→ TASK OBJECTIVE
Setting aside any pictures, reproduce the data exactly.

Saved entries
━━━━━━━━━━━━━━━━━━━━

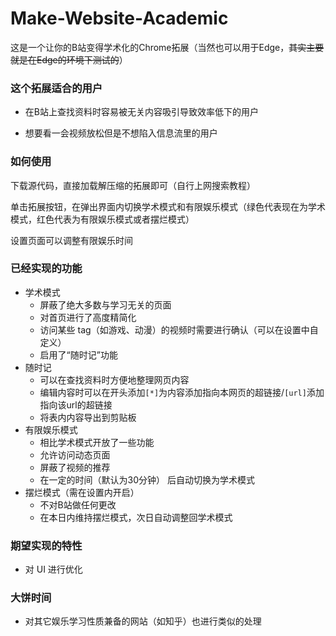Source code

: # Make-Website-Academic

这是一个让你的B站变得学术化的Chrome拓展（当然也可以用于Edge，~~其实主要就是在Edge的环境下测试的~~）

### 这个拓展适合的用户

- 在B站上查找资料时容易被无关内容吸引导致效率低下的用户

- 想要看一会视频放松但是不想陷入信息流里的用户

### 如何使用

下载源代码，直接加载解压缩的拓展即可（自行上网搜索教程）

单击拓展按钮，在弹出界面内切换学术模式和有限娱乐模式（绿色代表现在为学术模式，红色代表为有限娱乐模式或者摆烂模式）

设置页面可以调整有限娱乐时间

### 已经实现的功能

- 学术模式
  - 屏蔽了绝大多数与学习无关的页面
  - 对首页进行了高度精简化
  - 访问某些 tag（如游戏、动漫）的视频时需要进行确认（可以在设置中自定义）
  - 启用了“随时记”功能
- 随时记
  - 可以在查找资料时方便地整理网页内容
  - 编辑内容时可以在开头添加`[*]`为内容添加指向本网页的超链接/`[url]`添加指向该url的超链接
  - 将表内内容导出到剪贴板
- 有限娱乐模式
  - 相比学术模式开放了一些功能
  - 允许访问动态页面
  - 屏蔽了视频的推荐
  - 在一定的时间（默认为30分钟） 后自动切换为学术模式
- 摆烂模式（需在设置内开启）
  - 不对B站做任何更改
  - 在本日内维持摆烂模式，次日自动调整回学术模式

### 期望实现的特性
- 对 UI 进行优化

### 大饼时间
- 对其它娱乐学习性质兼备的网站（如知乎）也进行类似的处理
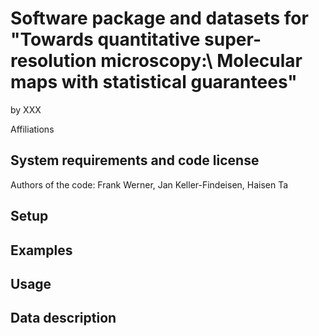 # Software package and datasets for "Towards quantitative super-resolution microscopy:\\ Molecular maps with statistical guarantees"

by XXX

Affiliations

## System requirements and code license

Authors of the code: Frank Werner, Jan Keller-Findeisen, Haisen Ta

## Setup

## Examples

## Usage

## Data description





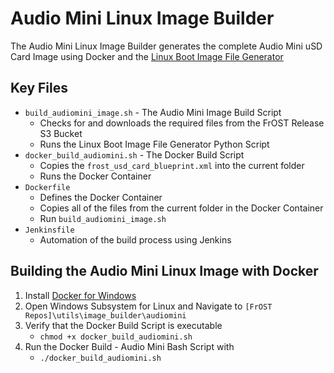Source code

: # Audio Mini Linux Image Builder
The Audio Mini Linux Image Builder generates the complete Audio Mini uSD Card Image using Docker and the [Linux Boot Image File Generator](https://github.com/fpga-open-speech-tools/LinuxBootImageFileGenerator)

## Key Files
- `build_audiomini_image.sh` - The Audio Mini Image Build Script
    - Checks for and downloads the required files from the FrOST Release S3 Bucket
    - Runs the Linux Boot Image File Generator Python Script
- `docker_build_audiomini.sh` - The Docker Build Script
    - Copies the `frost_usd_card_blueprint.xml` into the current folder
    - Runs the Docker Container
- `Dockerfile`
    - Defines the Docker Container
    - Copies all of the files from the current folder in the Docker Container
    - Run `build_audiomini_image.sh`
- `Jenkinsfile`
    - Automation of the build process using Jenkins

## Building the Audio Mini Linux Image with Docker
1. Install [Docker for Windows](https://docs.docker.com/docker-for-windows/install/)
2. Open Windows Subsystem for Linux and Navigate to `[FrOST Repos]\utils\image_builder\audiomini`
3. Verify that the Docker Build Script is executable
    - `chmod +x docker_build_audiomini.sh`
4. Run the Docker Build - Audio Mini Bash Script with
    - `./docker_build_audiomini.sh`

━━━━━━━━━━━━━━━━━━━━

→ TASK OUTPUT
Source code

: # Make-Website-Academic

这是一个让你的B站变得学术化的Chrome拓展（当然也可以用于Edge，~~其实主要就是在Edge的环境下测试的~~）

### 这个拓展适合的用户

- 在B站上查找资料时容易被无关内容吸引导致效率低下的用户

- 想要看一会视频放松但是不想陷入信息流里的用户

### 如何使用

下载源代码，直接加载解压缩的拓展即可（自行上网搜索教程）

单击拓展按钮，在弹出界面内切换学术模式和有限娱乐模式（绿色代表现在为学术模式，红色代表为有限娱乐模式或者摆烂模式）

设置页面可以调整有限娱乐时间

### 已经实现的功能

- 学术模式
  - 屏蔽了绝大多数与学习无关的页面
  - 对首页进行了高度精简化
  - 访问某些 tag（如游戏、动漫）的视频时需要进行确认（可以在设置中自定义）
  - 启用了“随时记”功能
- 随时记
  - 可以在查找资料时方便地整理网页内容
  - 编辑内容时可以在开头添加`[*]`为内容添加指向本网页的超链接/`[url]`添加指向该url的超链接
  - 将表内内容导出到剪贴板
- 有限娱乐模式
  - 相比学术模式开放了一些功能
  - 允许访问动态页面
  - 屏蔽了视频的推荐
  - 在一定的时间（默认为30分钟） 后自动切换为学术模式
- 摆烂模式（需在设置内开启）
  - 不对B站做任何更改
  - 在本日内维持摆烂模式，次日自动调整回学术模式

### 期望实现的特性
- 对 UI 进行优化

### 大饼时间
- 对其它娱乐学习性质兼备的网站（如知乎）也进行类似的处理
 # Software package and datasets for "Towards quantitative super-resolution microscopy:\\ Molecular maps with statistical guarantees"

by XXX

Affiliations

## System requirements and code license

Authors of the code: Frank Werner, Jan Keller-Findeisen, Haisen Ta

## Setup

## Examples

## Usage

## Data description





Source code

: # Audio Mini Linux Image Builder
The Audio Mini Linux Image Builder generates the complete Audio Mini uSD Card Image using Docker and the [Linux Boot Image File Generator](https://github.com/fpga-open-speech-tools/LinuxBootImageFileGenerator)

## Key Files
- `build_audiomini_image.sh` - The Audio Mini Image Build Script
    - Checks for and downloads the required files from the FrOST Release S3 Bucket
    - Runs the Linux Boot Image File Generator Python Script
- `docker_build_audiomini.sh` - The Docker Build Script
    - Copies the `frost_usd_card_blueprint.xml` into the current folder
    - Runs the Docker Container
- `Dockerfile`
    - Defines the Docker Container
    - Copies all of the files from the current folder in the Docker Container
    - Run `build_audiomini_image.sh`
- `Jenkinsfile`
    - Automation of the build process using Jenkins

## Building the Audio Mini Linux Image with Docker
1. Install [Docker for Windows](https://docs.docker.com/docker-for-windows/install/)
2. Open Windows Subsystem for Linux and Navigate to `[FrOST Repos]\utils\image_builder\audiomini`
3. Verify that the Docker Build Script is executable
    - `chmod +x docker_build_audiomini.sh`
4. Run the Docker Build - Audio Mini Bash Script with
    - `./docker_build_audiomini.sh`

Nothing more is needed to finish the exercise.